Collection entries
════════════════
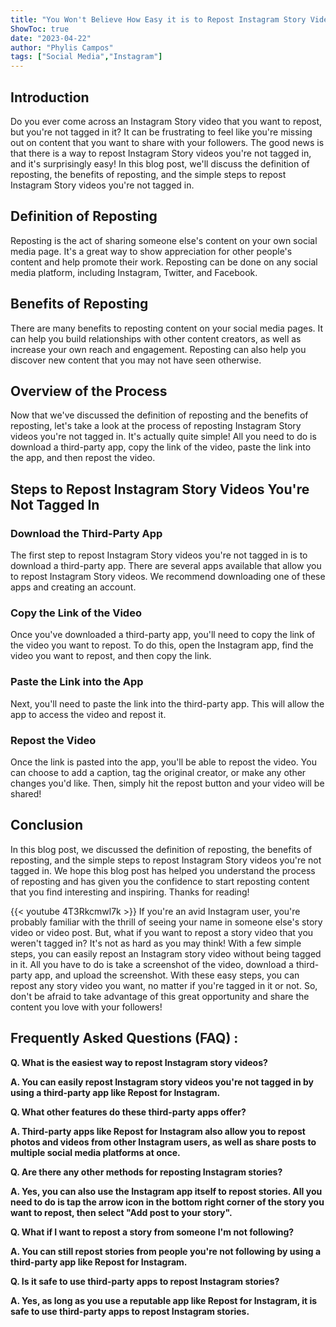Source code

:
 ```yaml
---
title: "You Won't Believe How Easy it is to Repost Instagram Story Videos You're Not Tagged In!"
ShowToc: true 
date: "2023-04-22"
author: "Phylis Campos" 
tags: ["Social Media","Instagram"]
---
```

## Introduction
Do you ever come across an Instagram Story video that you want to repost, but you're not tagged in it? It can be frustrating to feel like you're missing out on content that you want to share with your followers. The good news is that there is a way to repost Instagram Story videos you're not tagged in, and it's surprisingly easy! In this blog post, we'll discuss the definition of reposting, the benefits of reposting, and the simple steps to repost Instagram Story videos you're not tagged in.

## Definition of Reposting
Reposting is the act of sharing someone else's content on your own social media page. It's a great way to show appreciation for other people's content and help promote their work. Reposting can be done on any social media platform, including Instagram, Twitter, and Facebook.

## Benefits of Reposting
There are many benefits to reposting content on your social media pages. It can help you build relationships with other content creators, as well as increase your own reach and engagement. Reposting can also help you discover new content that you may not have seen otherwise.

## Overview of the Process
Now that we've discussed the definition of reposting and the benefits of reposting, let's take a look at the process of reposting Instagram Story videos you're not tagged in. It's actually quite simple! All you need to do is download a third-party app, copy the link of the video, paste the link into the app, and then repost the video.

## Steps to Repost Instagram Story Videos You're Not Tagged In

### Download the Third-Party App
The first step to repost Instagram Story videos you're not tagged in is to download a third-party app. There are several apps available that allow you to repost Instagram Story videos. We recommend downloading one of these apps and creating an account.

### Copy the Link of the Video
Once you've downloaded a third-party app, you'll need to copy the link of the video you want to repost. To do this, open the Instagram app, find the video you want to repost, and then copy the link.

### Paste the Link into the App
Next, you'll need to paste the link into the third-party app. This will allow the app to access the video and repost it.

### Repost the Video
Once the link is pasted into the app, you'll be able to repost the video. You can choose to add a caption, tag the original creator, or make any other changes you'd like. Then, simply hit the repost button and your video will be shared!

## Conclusion
In this blog post, we discussed the definition of reposting, the benefits of reposting, and the simple steps to repost Instagram Story videos you're not tagged in. We hope this blog post has helped you understand the process of reposting and has given you the confidence to start reposting content that you find interesting and inspiring. Thanks for reading!

{{< youtube 4T3Rkcmwl7k >}} 
If you're an avid Instagram user, you're probably familiar with the thrill of seeing your name in someone else's story video or video post. But, what if you want to repost a story video that you weren't tagged in? It's not as hard as you may think! With a few simple steps, you can easily repost an Instagram story video without being tagged in it. All you have to do is take a screenshot of the video, download a third-party app, and upload the screenshot. With these easy steps, you can repost any story video you want, no matter if you're tagged in it or not. So, don't be afraid to take advantage of this great opportunity and share the content you love with your followers!

## Frequently Asked Questions (FAQ) :
**Q. What is the easiest way to repost Instagram story videos?**

**A. You can easily repost Instagram story videos you're not tagged in by using a third-party app like Repost for Instagram.**

**Q. What other features do these third-party apps offer?**

**A. Third-party apps like Repost for Instagram also allow you to repost photos and videos from other Instagram users, as well as share posts to multiple social media platforms at once.**

**Q. Are there any other methods for reposting Instagram stories?**

**A. Yes, you can also use the Instagram app itself to repost stories. All you need to do is tap the arrow icon in the bottom right corner of the story you want to repost, then select "Add post to your story".**

**Q. What if I want to repost a story from someone I'm not following?**

**A. You can still repost stories from people you're not following by using a third-party app like Repost for Instagram.**

**Q. Is it safe to use third-party apps to repost Instagram stories?**

**A. Yes, as long as you use a reputable app like Repost for Instagram, it is safe to use third-party apps to repost Instagram stories.**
════════════════
__Task directions__
Once the pictures are removed, output the entries above exactly as given.

__Task answer__
Source code

:
 ```yaml
---
title: "You Won't Believe How Easy it is to Repost Instagram Story Videos You're Not Tagged In!"
ShowToc: true 
date: "2023-04-22"
author: "Phylis Campos" 
tags: ["Social Media","Instagram"]
---
```

## Introduction
Do you ever come across an Instagram Story video that you want to repost, but you're not tagged in it? It can be frustrating to feel like you're missing out on content that you want to share with your followers. The good news is that there is a way to repost Instagram Story videos you're not tagged in, and it's surprisingly easy! In this blog post, we'll discuss the definition of reposting, the benefits of reposting, and the simple steps to repost Instagram Story videos you're not tagged in.

## Definition of Reposting
Reposting is the act of sharing someone else's content on your own social media page. It's a great way to show appreciation for other people's content and help promote their work. Reposting can be done on any social media platform, including Instagram, Twitter, and Facebook.

## Benefits of Reposting
There are many benefits to reposting content on your social media pages. It can help you build relationships with other content creators, as well as increase your own reach and engagement. Reposting can also help you discover new content that you may not have seen otherwise.

## Overview of the Process
Now that we've discussed the definition of reposting and the benefits of reposting, let's take a look at the process of reposting Instagram Story videos you're not tagged in. It's actually quite simple! All you need to do is download a third-party app, copy the link of the video, paste the link into the app, and then repost the video.

## Steps to Repost Instagram Story Videos You're Not Tagged In

### Download the Third-Party App
The first step to repost Instagram Story videos you're not tagged in is to download a third-party app. There are several apps available that allow you to repost Instagram Story videos. We recommend downloading one of these apps and creating an account.

### Copy the Link of the Video
Once you've downloaded a third-party app, you'll need to copy the link of the video you want to repost. To do this, open the Instagram app, find the video you want to repost, and then copy the link.

### Paste the Link into the App
Next, you'll need to paste the link into the third-party app. This will allow the app to access the video and repost it.

### Repost the Video
Once the link is pasted into the app, you'll be able to repost the video. You can choose to add a caption, tag the original creator, or make any other changes you'd like. Then, simply hit the repost button and your video will be shared!

## Conclusion
In this blog post, we discussed the definition of reposting, the benefits of reposting, and the simple steps to repost Instagram Story videos you're not tagged in. We hope this blog post has helped you understand the process of reposting and has given you the confidence to start reposting content that you find interesting and inspiring. Thanks for reading!

{{< youtube 4T3Rkcmwl7k >}} 
If you're an avid Instagram user, you're probably familiar with the thrill of seeing your name in someone else's story video or video post. But, what if you want to repost a story video that you weren't tagged in? It's not as hard as you may think! With a few simple steps, you can easily repost an Instagram story video without being tagged in it. All you have to do is take a screenshot of the video, download a third-party app, and upload the screenshot. With these easy steps, you can repost any story video you want, no matter if you're tagged in it or not. So, don't be afraid to take advantage of this great opportunity and share the content you love with your followers!

## Frequently Asked Questions (FAQ) :
**Q. What is the easiest way to repost Instagram story videos?**

**A. You can easily repost Instagram story videos you're not tagged in by using a third-party app like Repost for Instagram.**

**Q. What other features do these third-party apps offer?**

**A. Third-party apps like Repost for Instagram also allow you to repost photos and videos from other Instagram users, as well as share posts to multiple social media platforms at once.**

**Q. Are there any other methods for reposting Instagram stories?**

**A. Yes, you can also use the Instagram app itself to repost stories. All you need to do is tap the arrow icon in the bottom right corner of the story you want to repost, then select "Add post to your story".**

**Q. What if I want to repost a story from someone I'm not following?**

**A. You can still repost stories from people you're not following by using a third-party app like Repost for Instagram.**

**Q. Is it safe to use third-party apps to repost Instagram stories?**

**A. Yes, as long as you use a reputable app like Repost for Instagram, it is safe to use third-party apps to repost Instagram stories.**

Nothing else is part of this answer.